*** Begin section ***
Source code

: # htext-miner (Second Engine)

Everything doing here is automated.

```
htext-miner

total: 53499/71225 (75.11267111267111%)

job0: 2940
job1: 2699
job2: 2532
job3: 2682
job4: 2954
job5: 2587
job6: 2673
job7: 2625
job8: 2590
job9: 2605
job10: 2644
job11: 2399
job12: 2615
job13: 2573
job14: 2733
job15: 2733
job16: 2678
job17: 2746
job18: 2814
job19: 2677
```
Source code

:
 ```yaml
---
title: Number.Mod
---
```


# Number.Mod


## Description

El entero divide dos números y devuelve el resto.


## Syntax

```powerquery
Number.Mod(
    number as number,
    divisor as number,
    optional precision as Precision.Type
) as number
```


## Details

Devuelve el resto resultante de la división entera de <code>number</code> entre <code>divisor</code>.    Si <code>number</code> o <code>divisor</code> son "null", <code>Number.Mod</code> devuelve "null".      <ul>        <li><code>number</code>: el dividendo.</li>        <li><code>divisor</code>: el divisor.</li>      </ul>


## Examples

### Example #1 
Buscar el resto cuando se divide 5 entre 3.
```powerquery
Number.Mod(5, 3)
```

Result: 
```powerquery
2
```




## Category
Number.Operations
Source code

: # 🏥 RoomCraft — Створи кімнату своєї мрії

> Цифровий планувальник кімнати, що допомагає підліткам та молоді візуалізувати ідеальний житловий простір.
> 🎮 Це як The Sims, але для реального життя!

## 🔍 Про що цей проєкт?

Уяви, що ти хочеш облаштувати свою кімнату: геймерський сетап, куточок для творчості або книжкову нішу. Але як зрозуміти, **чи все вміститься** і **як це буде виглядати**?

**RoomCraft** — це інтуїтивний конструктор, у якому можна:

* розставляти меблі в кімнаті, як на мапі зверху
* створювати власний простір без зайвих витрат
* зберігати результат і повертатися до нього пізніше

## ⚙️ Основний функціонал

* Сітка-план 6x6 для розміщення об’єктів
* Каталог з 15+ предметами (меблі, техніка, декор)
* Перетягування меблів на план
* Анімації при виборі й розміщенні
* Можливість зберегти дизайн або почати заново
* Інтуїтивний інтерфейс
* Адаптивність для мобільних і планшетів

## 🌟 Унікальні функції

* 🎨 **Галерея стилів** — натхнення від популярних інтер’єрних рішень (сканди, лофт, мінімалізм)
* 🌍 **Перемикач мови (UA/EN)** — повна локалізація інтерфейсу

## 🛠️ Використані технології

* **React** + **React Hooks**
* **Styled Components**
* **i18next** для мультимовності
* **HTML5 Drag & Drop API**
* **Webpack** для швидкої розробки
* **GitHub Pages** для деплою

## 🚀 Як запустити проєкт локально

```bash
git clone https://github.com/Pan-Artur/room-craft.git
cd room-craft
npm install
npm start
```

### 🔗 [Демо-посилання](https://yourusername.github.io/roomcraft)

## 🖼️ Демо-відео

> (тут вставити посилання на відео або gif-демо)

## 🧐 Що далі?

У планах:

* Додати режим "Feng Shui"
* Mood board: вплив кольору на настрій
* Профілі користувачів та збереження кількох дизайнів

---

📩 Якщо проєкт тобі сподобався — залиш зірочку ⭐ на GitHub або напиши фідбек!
*** End section ***
* Goal of the exercise
Would you please copy, word for word, everything above from the line containing "на мапі зверху" down to the line containing "## 🌟 Унікальні функції", those two lines included?

* Reply
* розставляти меблі в кімнаті, як на мапі зверху
* створювати власний простір без зайвих витрат
* зберігати результат і повертатися до нього пізніше

## ⚙️ Основний функціонал

* Сітка-план 6x6 для розміщення об’єктів
* Каталог з 15+ предметами (меблі, техніка, декор)
* Перетягування меблів на план
* Анімації при виборі й розміщенні
* Можливість зберегти дизайн або почати заново
* Інтуїтивний інтерфейс
* Адаптивність для мобільних і планшетів

## 🌟 Унікальні функції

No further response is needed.